Cost-Free Neutrality for the River Method

Michelle Döring
Jannes Malanowski
Stefan Neubert

Recently, the River Method was introduced as novel refinement of the Split Cycle voting rule. The decision-making process of River is closely related to the well established Ranked Pairs Method. Both methods consider a margin graph computed from the voters' preferences and eliminate majority cycles in that graph to choose a winner. As ties can occur in the margin graph, a tiebreaker is required along with the preferences. While such a tiebreaker makes the computation efficient, it compromises the fundamental property of neutrality: the voting rule should not favor alternatives in advance.

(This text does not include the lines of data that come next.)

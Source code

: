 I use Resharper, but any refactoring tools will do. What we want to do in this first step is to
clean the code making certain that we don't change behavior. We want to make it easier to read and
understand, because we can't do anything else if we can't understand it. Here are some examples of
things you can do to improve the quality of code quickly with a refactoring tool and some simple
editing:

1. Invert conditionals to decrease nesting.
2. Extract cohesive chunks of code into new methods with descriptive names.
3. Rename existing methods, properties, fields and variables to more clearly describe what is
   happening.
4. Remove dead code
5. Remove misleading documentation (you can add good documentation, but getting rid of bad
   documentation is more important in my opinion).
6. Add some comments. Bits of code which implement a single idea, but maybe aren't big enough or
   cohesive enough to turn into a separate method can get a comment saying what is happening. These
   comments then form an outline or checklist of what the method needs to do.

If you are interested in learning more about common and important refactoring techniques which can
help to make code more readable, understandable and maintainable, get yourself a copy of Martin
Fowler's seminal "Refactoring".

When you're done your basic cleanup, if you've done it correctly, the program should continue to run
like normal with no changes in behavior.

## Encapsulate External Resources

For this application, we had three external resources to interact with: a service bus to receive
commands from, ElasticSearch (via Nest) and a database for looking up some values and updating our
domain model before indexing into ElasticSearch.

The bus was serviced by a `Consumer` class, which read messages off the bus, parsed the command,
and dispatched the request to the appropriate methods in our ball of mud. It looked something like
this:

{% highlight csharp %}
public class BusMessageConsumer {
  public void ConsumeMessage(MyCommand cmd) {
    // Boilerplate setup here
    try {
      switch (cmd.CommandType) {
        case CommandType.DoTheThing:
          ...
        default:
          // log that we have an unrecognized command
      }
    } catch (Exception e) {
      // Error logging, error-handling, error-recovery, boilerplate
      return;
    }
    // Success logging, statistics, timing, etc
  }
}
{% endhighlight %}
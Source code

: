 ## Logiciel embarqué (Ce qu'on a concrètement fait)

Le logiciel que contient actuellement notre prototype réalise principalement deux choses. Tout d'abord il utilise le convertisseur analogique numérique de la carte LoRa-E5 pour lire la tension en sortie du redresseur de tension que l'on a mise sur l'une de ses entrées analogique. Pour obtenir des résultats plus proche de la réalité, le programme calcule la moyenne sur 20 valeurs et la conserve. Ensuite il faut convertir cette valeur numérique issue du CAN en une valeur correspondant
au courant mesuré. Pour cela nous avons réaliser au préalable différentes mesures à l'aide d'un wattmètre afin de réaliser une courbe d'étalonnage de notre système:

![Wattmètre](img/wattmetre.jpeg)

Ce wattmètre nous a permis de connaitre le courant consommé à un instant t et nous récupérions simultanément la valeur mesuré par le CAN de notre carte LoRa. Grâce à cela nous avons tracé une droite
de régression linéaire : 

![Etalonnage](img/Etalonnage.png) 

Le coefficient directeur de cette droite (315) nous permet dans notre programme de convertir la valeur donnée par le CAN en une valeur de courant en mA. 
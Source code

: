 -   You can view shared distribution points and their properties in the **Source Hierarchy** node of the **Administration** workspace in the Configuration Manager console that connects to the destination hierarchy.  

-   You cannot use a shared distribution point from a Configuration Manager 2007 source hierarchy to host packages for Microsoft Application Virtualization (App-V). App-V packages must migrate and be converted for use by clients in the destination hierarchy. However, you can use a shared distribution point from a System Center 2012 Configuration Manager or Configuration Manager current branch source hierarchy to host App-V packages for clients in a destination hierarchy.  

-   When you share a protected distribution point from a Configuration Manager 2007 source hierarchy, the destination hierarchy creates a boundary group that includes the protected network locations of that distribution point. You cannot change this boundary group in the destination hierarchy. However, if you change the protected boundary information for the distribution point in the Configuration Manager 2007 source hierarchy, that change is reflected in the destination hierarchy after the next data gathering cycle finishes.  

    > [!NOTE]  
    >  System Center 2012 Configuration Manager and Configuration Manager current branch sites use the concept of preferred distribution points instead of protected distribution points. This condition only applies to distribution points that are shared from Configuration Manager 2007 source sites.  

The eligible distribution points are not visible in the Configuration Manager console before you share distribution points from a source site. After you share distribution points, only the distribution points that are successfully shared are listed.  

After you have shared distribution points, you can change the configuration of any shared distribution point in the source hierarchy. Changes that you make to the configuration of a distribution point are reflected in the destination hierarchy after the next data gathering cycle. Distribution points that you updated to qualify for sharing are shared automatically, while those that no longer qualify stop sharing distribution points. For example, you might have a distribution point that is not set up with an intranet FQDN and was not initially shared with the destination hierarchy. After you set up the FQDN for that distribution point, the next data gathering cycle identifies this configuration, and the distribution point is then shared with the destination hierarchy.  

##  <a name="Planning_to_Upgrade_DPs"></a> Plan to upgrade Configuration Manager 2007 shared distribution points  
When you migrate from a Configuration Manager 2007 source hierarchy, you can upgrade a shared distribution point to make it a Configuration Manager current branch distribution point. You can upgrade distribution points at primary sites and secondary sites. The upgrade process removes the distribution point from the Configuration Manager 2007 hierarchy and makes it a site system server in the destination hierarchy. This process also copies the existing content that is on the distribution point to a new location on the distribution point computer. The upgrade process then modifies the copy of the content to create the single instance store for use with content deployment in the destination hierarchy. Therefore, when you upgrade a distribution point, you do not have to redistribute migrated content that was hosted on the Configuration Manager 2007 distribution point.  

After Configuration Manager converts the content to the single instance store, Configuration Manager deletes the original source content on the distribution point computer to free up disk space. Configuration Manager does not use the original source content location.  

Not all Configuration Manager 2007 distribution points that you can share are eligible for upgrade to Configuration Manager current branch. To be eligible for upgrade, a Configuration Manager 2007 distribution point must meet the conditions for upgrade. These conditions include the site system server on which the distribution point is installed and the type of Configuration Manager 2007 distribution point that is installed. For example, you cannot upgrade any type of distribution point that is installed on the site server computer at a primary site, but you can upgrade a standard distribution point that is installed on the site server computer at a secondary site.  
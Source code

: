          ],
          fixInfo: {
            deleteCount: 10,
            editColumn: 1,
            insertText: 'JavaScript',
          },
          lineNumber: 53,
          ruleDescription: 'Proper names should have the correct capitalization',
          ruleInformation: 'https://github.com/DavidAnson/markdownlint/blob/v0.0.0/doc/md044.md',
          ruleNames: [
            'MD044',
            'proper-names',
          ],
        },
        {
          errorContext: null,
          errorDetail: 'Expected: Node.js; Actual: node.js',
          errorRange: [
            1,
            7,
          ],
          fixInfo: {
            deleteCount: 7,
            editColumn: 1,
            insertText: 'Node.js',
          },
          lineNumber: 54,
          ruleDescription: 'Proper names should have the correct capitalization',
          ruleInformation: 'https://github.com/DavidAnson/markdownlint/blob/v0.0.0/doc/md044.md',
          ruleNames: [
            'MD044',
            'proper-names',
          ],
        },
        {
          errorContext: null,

One way to reintroduce neutrality is to use Parallel-Universe Tiebreaking (PUT), where each alternative is a winner if it wins according to any possible tiebreaker. Unfortunately, computing the winners selected by Ranked Pairs with PUT is NP-complete. Given the similarity of River to Ranked Pairs, one might expect River to suffer from the same complexity. Surprisingly, we show the opposite: We present a polynomial-time algorithm for computing River winners with PUT, highlighting significant structural advantages of River over Ranked Pairs. Our Fused-Universe (FUN) algorithm simulates River for every possible tiebreaking in one pass. From the resulting FUN diagram one can then directly read off both the set of winners and, for each winner, a certificate that explains how this alternative dominates the others.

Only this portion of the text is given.